• **Study material**:

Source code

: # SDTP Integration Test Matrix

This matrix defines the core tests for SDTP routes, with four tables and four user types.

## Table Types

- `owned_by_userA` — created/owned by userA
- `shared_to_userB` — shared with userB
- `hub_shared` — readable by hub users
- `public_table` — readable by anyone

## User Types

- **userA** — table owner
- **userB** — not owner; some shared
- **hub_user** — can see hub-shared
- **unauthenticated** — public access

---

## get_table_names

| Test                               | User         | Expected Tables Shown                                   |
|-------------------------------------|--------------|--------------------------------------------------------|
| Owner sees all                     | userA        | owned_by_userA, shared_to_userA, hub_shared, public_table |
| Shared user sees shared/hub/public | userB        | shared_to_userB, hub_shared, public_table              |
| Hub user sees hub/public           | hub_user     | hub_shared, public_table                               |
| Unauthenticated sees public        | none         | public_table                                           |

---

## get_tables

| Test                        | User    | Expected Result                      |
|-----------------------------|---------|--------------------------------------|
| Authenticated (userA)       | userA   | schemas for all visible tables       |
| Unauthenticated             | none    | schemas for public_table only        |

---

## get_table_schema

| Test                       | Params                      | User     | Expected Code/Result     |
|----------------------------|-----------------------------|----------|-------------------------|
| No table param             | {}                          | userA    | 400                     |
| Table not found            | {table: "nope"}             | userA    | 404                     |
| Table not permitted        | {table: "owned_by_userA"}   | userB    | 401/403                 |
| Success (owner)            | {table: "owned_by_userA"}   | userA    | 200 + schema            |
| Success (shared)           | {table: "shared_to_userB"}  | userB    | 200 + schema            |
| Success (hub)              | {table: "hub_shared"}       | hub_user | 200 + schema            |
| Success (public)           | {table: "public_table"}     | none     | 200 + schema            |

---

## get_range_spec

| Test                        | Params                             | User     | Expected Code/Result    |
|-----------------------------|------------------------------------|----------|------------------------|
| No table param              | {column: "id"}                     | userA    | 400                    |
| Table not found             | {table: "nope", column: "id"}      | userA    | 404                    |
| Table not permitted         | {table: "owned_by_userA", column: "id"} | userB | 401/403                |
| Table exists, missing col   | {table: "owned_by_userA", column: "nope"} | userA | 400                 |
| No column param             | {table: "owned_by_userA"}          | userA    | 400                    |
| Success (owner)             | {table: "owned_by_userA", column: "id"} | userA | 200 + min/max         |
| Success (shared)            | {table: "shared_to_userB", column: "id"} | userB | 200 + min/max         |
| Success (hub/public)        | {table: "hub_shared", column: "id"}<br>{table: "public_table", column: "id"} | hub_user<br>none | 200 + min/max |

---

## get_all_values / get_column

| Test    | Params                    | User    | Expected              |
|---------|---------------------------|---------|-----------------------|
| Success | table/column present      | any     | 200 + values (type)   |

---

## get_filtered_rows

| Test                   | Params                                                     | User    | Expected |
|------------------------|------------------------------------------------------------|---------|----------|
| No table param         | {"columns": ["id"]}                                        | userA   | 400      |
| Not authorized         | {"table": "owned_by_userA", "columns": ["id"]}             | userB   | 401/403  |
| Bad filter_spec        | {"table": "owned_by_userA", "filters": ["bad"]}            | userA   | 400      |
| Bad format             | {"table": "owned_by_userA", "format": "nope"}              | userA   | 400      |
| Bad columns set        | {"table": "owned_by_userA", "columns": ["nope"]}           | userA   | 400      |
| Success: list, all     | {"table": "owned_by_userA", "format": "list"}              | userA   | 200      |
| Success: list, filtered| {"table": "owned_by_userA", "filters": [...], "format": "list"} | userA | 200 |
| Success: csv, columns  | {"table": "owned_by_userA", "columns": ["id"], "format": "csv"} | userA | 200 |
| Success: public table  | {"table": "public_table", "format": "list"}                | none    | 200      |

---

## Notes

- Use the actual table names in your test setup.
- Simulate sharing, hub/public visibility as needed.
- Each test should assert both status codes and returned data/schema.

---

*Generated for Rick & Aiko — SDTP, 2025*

• **Problem statement**: Repeat every line of the material exactly as given.

• **Answer space**:
Source code

: # SDTP Integration Test Matrix

This matrix defines the core tests for SDTP routes, with four tables and four user types.

## Table Types

- `owned_by_userA` — created/owned by userA
- `shared_to_userB` — shared with userB
- `hub_shared` — readable by hub users
- `public_table` — readable by anyone

## User Types

- **userA** — table owner
- **userB** — not owner; some shared
- **hub_user** — can see hub-shared
- **unauthenticated** — public access

---

## get_table_names

| Test                               | User         | Expected Tables Shown                                   |
|-------------------------------------|--------------|--------------------------------------------------------|
| Owner sees all                     | userA        | owned_by_userA, shared_to_userA, hub_shared, public_table |
| Shared user sees shared/hub/public | userB        | shared_to_userB, hub_shared, public_table              |
| Hub user sees hub/public           | hub_user     | hub_shared, public_table                               |
| Unauthenticated sees public        | none         | public_table                                           |

---

## get_tables

| Test                        | User    | Expected Result                      |
|-----------------------------|---------|--------------------------------------|
| Authenticated (userA)       | userA   | schemas for all visible tables       |
| Unauthenticated             | none    | schemas for public_table only        |

---

## get_table_schema

| Test                       | Params                      | User     | Expected Code/Result     |
|----------------------------|-----------------------------|----------|-------------------------|
| No table param             | {}                          | userA    | 400                     |
| Table not found            | {table: "nope"}             | userA    | 404                     |
| Table not permitted        | {table: "owned_by_userA"}   | userB    | 401/403                 |
| Success (owner)            | {table: "owned_by_userA"}   | userA    | 200 + schema            |
| Success (shared)           | {table: "shared_to_userB"}  | userB    | 200 + schema            |
| Success (hub)              | {table: "hub_shared"}       | hub_user | 200 + schema            |
| Success (public)           | {table: "public_table"}     | none     | 200 + schema            |

---

## get_range_spec

| Test                        | Params                             | User     | Expected Code/Result    |
|-----------------------------|------------------------------------|----------|------------------------|
| No table param              | {column: "id"}                     | userA    | 400                    |
| Table not found             | {table: "nope", column: "id"}      | userA    | 404                    |
| Table not permitted         | {table: "owned_by_userA", column: "id"} | userB | 401/403                |
| Table exists, missing col   | {table: "owned_by_userA", column: "nope"} | userA | 400                 |
| No column param             | {table: "owned_by_userA"}          | userA    | 400                    |
| Success (owner)             | {table: "owned_by_userA", column: "id"} | userA | 200 + min/max         |
| Success (shared)            | {table: "shared_to_userB", column: "id"} | userB | 200 + min/max         |
| Success (hub/public)        | {table: "hub_shared", column: "id"}<br>{table: "public_table", column: "id"} | hub_user<br>none | 200 + min/max |

---

## get_all_values / get_column

| Test    | Params                    | User    | Expected              |
|---------|---------------------------|---------|-----------------------|
| Success | table/column present      | any     | 200 + values (type)   |

---

## get_filtered_rows

| Test                   | Params                                                     | User    | Expected |
|------------------------|------------------------------------------------------------|---------|----------|
| No table param         | {"columns": ["id"]}                                        | userA   | 400      |
| Not authorized         | {"table": "owned_by_userA", "columns": ["id"]}             | userB   | 401/403  |
| Bad filter_spec        | {"table": "owned_by_userA", "filters": ["bad"]}            | userA   | 400      |
| Bad format             | {"table": "owned_by_userA", "format": "nope"}              | userA   | 400      |
| Bad columns set        | {"table": "owned_by_userA", "columns": ["nope"]}           | userA   | 400      |
| Success: list, all     | {"table": "owned_by_userA", "format": "list"}              | userA   | 200      |
| Success: list, filtered| {"table": "owned_by_userA", "filters": [...], "format": "list"} | userA | 200 |
| Success: csv, columns  | {"table": "owned_by_userA", "columns": ["id"], "format": "csv"} | userA | 200 |
| Success: public table  | {"table": "public_table", "format": "list"}                | none    | 200      |

---

## Notes

- Use the actual table names in your test setup.
- Simulate sharing, hub/public visibility as needed.
- Each test should assert both status codes and returned data/schema.

---

*Generated for Rick & Aiko — SDTP, 2025*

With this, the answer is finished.